* [Source data]:

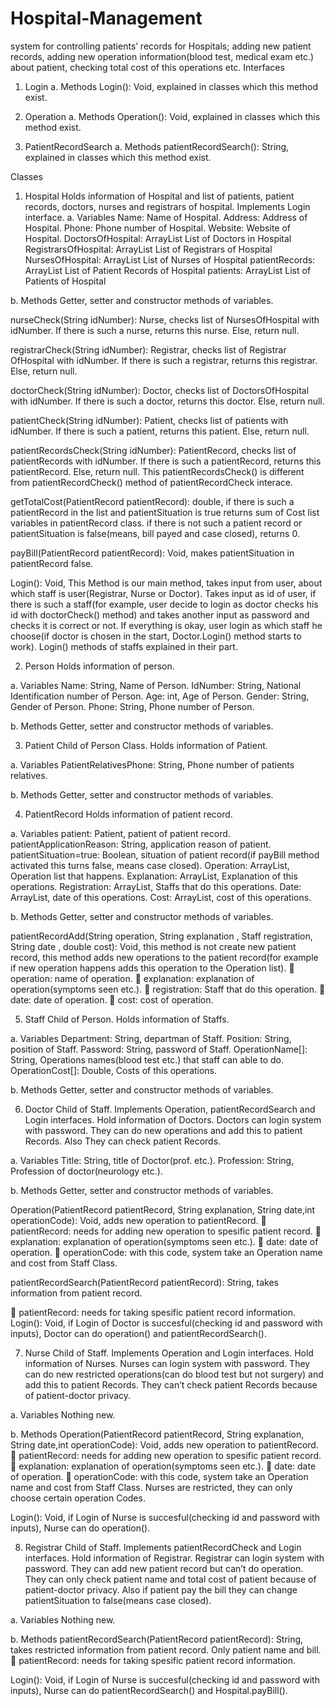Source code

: # Hospital-Management
system for controlling patients’ records for Hospitals; adding new patient records, adding new operation information(blood test, medical exam etc.) about patient, checking total cost of this operations etc. 
Interfaces 
1. Login a. Methods Login(): Void, explained in classes which this method exist. 
 
2. Operation a. Methods Operation(): Void, explained in classes which this method exist. 
 
3. PatientRecordSearch a. Methods patientRecordSearch(): String, explained in classes which this method exist. 
 
Classes 
1. Hospital Holds information of Hospital and list of patients, patient records, doctors, nurses and registrars of hospital. Implements Login interface. a. Variables Name: Name of Hospital. Address: Address of Hospital. Phone: Phone number of Hospital. Website: Website of Hospital. DoctorsOfHospital: ArrayList<Doctor> List of Doctors in Hospital RegistrarsOfHospital: ArrayList<Registrar> List of Registrars of Hospital NursesOfHospital: ArrayList<Nurse>  List of Nurses of Hospital patientRecords: ArrayList<PatientRecord> List of Patient Records of Hospital patients: ArrayList<Patient> List of Patients of Hospital 
 
b. Methods Getter, setter and constructor methods of variables. 
 
nurseCheck(String idNumber): Nurse, checks list of NursesOfHospital with idNumber. If there is such a nurse, returns this nurse. Else, return null. 

 registrarCheck(String idNumber): Registrar, checks list of Registrar OfHospital with idNumber. If there is such a registrar, returns this registrar. Else, return null. 
 
doctorCheck(String idNumber): Doctor, checks list of DoctorsOfHospital with idNumber. If there is such a doctor, returns this doctor. Else, return null. 
 
patientCheck(String idNumber): Patient, checks list of patients with idNumber. If there is such a patient, returns this patient. Else, return null. 
 
patientRecordsCheck(String idNumber): PatientRecord, checks list of patientRecords with idNumber. If there is such a patientRecord, returns this patientRecord. Else, return null. This patientRecordsCheck() is different from patientRecordCheck() method of patientRecordCheck interace. 
 
getTotalCost(PatientRecord patientRecord): double, if there is such a patientRecord in the list and patientSituation is true returns sum of Cost list variables in patientRecord class. if there is not such a patient record or patientSituation is false(means, bill payed and case closed), returns 0. 
 
payBill(PatientRecord patientRecord): Void, makes patientSituation in patientRecord false. 
 
Login(): Void, This Method is our main method, takes input from user, about which staff is user(Registrar, Nurse or Doctor). Takes input as id of user, if there is such a staff(for example, user decide to login as doctor checks his id with doctorCheck() method) and takes another input as password and checks it is correct or not. If everything is okay, user login as which staff he choose(if doctor is chosen in the start, Doctor.Login() method starts to work). Login() methods of staffs explained in their part.  
 
2. Person Holds information of person. 
 
a. Variables Name: String, Name of Person. IdNumber: String, National Identification number of Person. Age: int, Age of Person. Gender: String, Gender of Person. Phone: String, Phone number of Person. 
 
b.  Methods Getter, setter and constructor methods of variables. 
 
3. Patient Child of Person Class. Holds information of Patient. 
 

 
a. Variables PatientRelativesPhone: String, Phone number of patients relatives. 
 
b. Methods Getter, setter and constructor methods of variables. 
 
4. PatientRecord Holds information of patient record. 
 
a. Variables patient: Patient, patient of patient record. patientApplicationReason: String, application reason of patient. patientSituation=true: Boolean, situation of patient record(if payBill method activated this turns false, means case closed). Operation: ArrayList<String>, Operation list that happens. Explanation: ArrayList<String>, Explanation of this operations. Registration: ArrayList<Staff>, Staffs that do this operations. Date: ArrayList<String>, date of this operations. Cost: ArrayList<Double>, cost of this operations. 
 
b.  Methods Getter, setter and constructor methods of variables. 
 
patientRecordAdd(String operation, String explanation , Staff registration, String date , double cost): Void, this method is not create new patient record, this method adds new operations to the patient record(for example if new operation happens adds this operation to the Operation list).  operation: name of operation.  explanation: explanation of operation(symptoms seen etc.).  registration: Staff that do this operation.  date:  date of operation.  cost: cost of operation. 
 
5. Staff Child of Person. Holds information of Staffs. 
 
a. Variables  Department: String, departman of Staff. Position: String, position of Staff. Password: String, password of Staff. OperationName[]: String, Operations names(blood test etc.) that staff can able to do. OperationCost[]: Double, Costs of this operations. 
 
b. Methods Getter, setter and constructor methods of variables. 
 
6. Doctor Child of Staff. Implements Operation, patientRecordSearch and Login interfaces. Hold information of Doctors. Doctors can login system with password. They can do new operations and add this to patient Records. Also They can check patient Records. 

 a. Variables Title: String, title of Doctor(prof. etc.). Profession: String, Profession of doctor(neurology etc.). 
 
b.  Methods Getter, setter and constructor methods of variables. 
 
Operation(PatientRecord patientRecord, String explanation, String date,int operationCode): Void, adds new operation to patientRecord.  patientRecord: needs for adding new operation to spesific patient record.    explanation: explanation of operation(symptoms seen etc.).  date:  date of operation.  operationCode: with this code, system take an Operation name and cost from Staff Class. 
 
patientRecordSearch(PatientRecord patientRecord): String, takes information from patient record. 
 
 patientRecord: needs for taking spesific patient record information. Login(): Void, if Login of Doctor is succesful(checking id and password with inputs), Doctor can do operation() and patientRecordSearch().  
 
7. Nurse Child of Staff. Implements Operation and Login interfaces. Hold information of Nurses. Nurses can login system with password. They can do new restricted operations(can do blood test but not surgery) and add this to patient Records. They can’t check patient Records because of patient-doctor privacy. 
 
a. Variables Nothing new. 
 
b. Methods Operation(PatientRecord patientRecord, String explanation, String date,int operationCode): Void, adds new operation to patientRecord.  patientRecord: needs for adding new operation to spesific patient record.    explanation: explanation of operation(symptoms seen etc.).  date:  date of operation.  operationCode: with this code, system take an Operation name and cost from Staff Class. Nurses are restricted, they can only choose certain operation Codes. 
 
Login(): Void, if Login of Nurse is succesful(checking id and password with inputs), Nurse can do operation(). 
 
8. Registrar Child of Staff. Implements patientRecordCheck and Login interfaces. Hold information of Registrar. Registrar can login system with password. They can add new patient record but can’t do operation. They can only check patient name and total cost of patient because of patient-doctor privacy. Also if patient pay the bill they can change patientSituation to false(means case closed). 
 

 a. Variables Nothing new. 
 
b. Methods patientRecordSearch(PatientRecord patientRecord): String, takes restricted information from patient record. Only patient name and bill.   patientRecord: needs for taking spesific patient record information. 
 
Login(): Void, if Login of Nurse is succesful(checking id and password with inputs), Nurse can do patientRecordSearch() and Hospital.payBill(). 
 
 
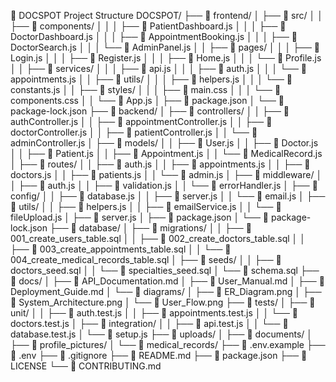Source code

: 📁 DOCSPOT Project Structure
DOCSPOT/
├── 📂 frontend/
│   ├── 📂 src/
│   │   ├── 📂 components/
│   │   │   ├── 📄 PatientDashboard.js
│   │   │   ├── 📄 DoctorDashboard.js
│   │   │   ├── 📄 AppointmentBooking.js
│   │   │   ├── 📄 DoctorSearch.js
│   │   │   └── 📄 AdminPanel.js
│   │   ├── 📂 pages/
│   │   │   ├── 📄 Login.js
│   │   │   ├── 📄 Register.js
│   │   │   ├── 📄 Home.js
│   │   │   └── 📄 Profile.js
│   │   ├── 📂 services/
│   │   │   ├── 📄 api.js
│   │   │   ├── 📄 auth.js
│   │   │   └── 📄 appointments.js
│   │   ├── 📂 utils/
│   │   │   ├── 📄 helpers.js
│   │   │   └── 📄 constants.js
│   │   ├── 📂 styles/
│   │   │   ├── 📄 main.css
│   │   │   └── 📄 components.css
│   │   └── 📄 App.js
│   ├── 📄 package.json
│   └── 📄 package-lock.json
├── 📂 backend/
│   ├── 📂 controllers/
│   │   ├── 📄 authController.js
│   │   ├── 📄 appointmentController.js
│   │   ├── 📄 doctorController.js
│   │   ├── 📄 patientController.js
│   │   └── 📄 adminController.js
│   ├── 📂 models/
│   │   ├── 📄 User.js
│   │   ├── 📄 Doctor.js
│   │   ├── 📄 Patient.js
│   │   ├── 📄 Appointment.js
│   │   └── 📄 MedicalRecord.js
│   ├── 📂 routes/
│   │   ├── 📄 auth.js
│   │   ├── 📄 appointments.js
│   │   ├── 📄 doctors.js
│   │   ├── 📄 patients.js
│   │   └── 📄 admin.js
│   ├── 📂 middleware/
│   │   ├── 📄 auth.js
│   │   ├── 📄 validation.js
│   │   └── 📄 errorHandler.js
│   ├── 📂 config/
│   │   ├── 📄 database.js
│   │   ├── 📄 server.js
│   │   └── 📄 email.js
│   ├── 📂 utils/
│   │   ├── 📄 helpers.js
│   │   ├── 📄 emailService.js
│   │   └── 📄 fileUpload.js
│   ├── 📄 server.js
│   ├── 📄 package.json
│   └── 📄 package-lock.json
├── 📂 database/
│   ├── 📂 migrations/
│   │   ├── 📄 001_create_users_table.sql
│   │   ├── 📄 002_create_doctors_table.sql
│   │   ├── 📄 003_create_appointments_table.sql
│   │   └── 📄 004_create_medical_records_table.sql
│   ├── 📂 seeds/
│   │   ├── 📄 doctors_seed.sql
│   │   └── 📄 specialties_seed.sql
│   └── 📄 schema.sql
├── 📂 docs/
│   ├── 📄 API_Documentation.md
│   ├── 📄 User_Manual.md
│   ├── 📄 Deployment_Guide.md
│   └── 📂 diagrams/
│       ├── 📄 ER_Diagram.png
│       ├── 📄 System_Architecture.png
│       └── 📄 User_Flow.png
├── 📂 tests/
│   ├── 📂 unit/
│   │   ├── 📄 auth.test.js
│   │   ├── 📄 appointments.test.js
│   │   └── 📄 doctors.test.js
│   ├── 📂 integration/
│   │   ├── 📄 api.test.js
│   │   └── 📄 database.test.js
│   └── 📄 setup.js
├── 📂 uploads/
│   ├── 📂 documents/
│   ├── 📂 profile_pictures/
│   └── 📂 medical_records/
├── 📄 .env.example
├── 📄 .env
├── 📄 .gitignore
├── 📄 README.md
├── 📄 package.json
├── 📄 LICENSE
└── 📄 CONTRIBUTING.md
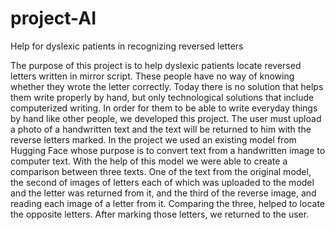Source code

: # project-AI
Help for dyslexic patients in recognizing reversed letters

The purpose of this project is to help dyslexic patients locate reversed letters written in mirror script.
These people have no way of knowing whether they wrote the letter correctly. Today there is no solution that helps them write properly by hand, but only technological solutions that include computerized writing. In order for them to be able to write everyday things by hand like other people, we developed this project.
The user must upload a photo of a handwritten text and the text will be returned to him with the reverse letters marked.
In the project we used an existing model from Hugging Face whose purpose is to convert text from a handwritten image to computer text. With the help of this model we were able to create a comparison between three texts. One of the text from the original model, the second of images of letters each of which was uploaded to the model and the letter was returned from it, and the third of the reverse image, and reading each image of a letter from it. Comparing the three, helped to locate the opposite letters. After marking those letters, we returned to the user.
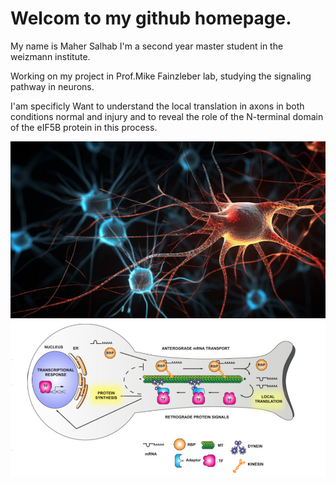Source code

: # Welcom to my github homepage.
 My name is Maher Salhab I'm a second year master student in  the weizmann institute.
 
 Working on my project in Prof.Mike Fainzleber lab, studying the signaling pathway in neurons.

I'am specificly Want to understand the local translation in axons in both conditions normal and injury and to reveal the role of the N-terminal domain of the eIF5B protein in this process.


![](/neuron.jpg) 
![](/Local.png)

* [Directions]:
Only lines that contain "patientSituation" are needed, so copy each of them from the data.

* [Answer section]:
getTotalCost(PatientRecord patientRecord): double, if there is such a patientRecord in the list and patientSituation is true returns sum of Cost list variables in patientRecord class. if there is not such a patient record or patientSituation is false(means, bill payed and case closed), returns 0. 
payBill(PatientRecord patientRecord): Void, makes patientSituation in patientRecord false. 
a. Variables patient: Patient, patient of patient record. patientApplicationReason: String, application reason of patient. patientSituation=true: Boolean, situation of patient record(if payBill method activated this turns false, means case closed). Operation: ArrayList<String>, Operation list that happens. Explanation: ArrayList<String>, Explanation of this operations. Registration: ArrayList<Staff>, Staffs that do this operations. Date: ArrayList<String>, date of this operations. Cost: ArrayList<Double>, cost of this operations. 
8. Registrar Child of Staff. Implements patientRecordCheck and Login interfaces. Hold information of Registrar. Registrar can login system with password. They can add new patient record but can’t do operation. They can only check patient name and total cost of patient because of patient-doctor privacy. Also if patient pay the bill they can change patientSituation to false(means case closed). 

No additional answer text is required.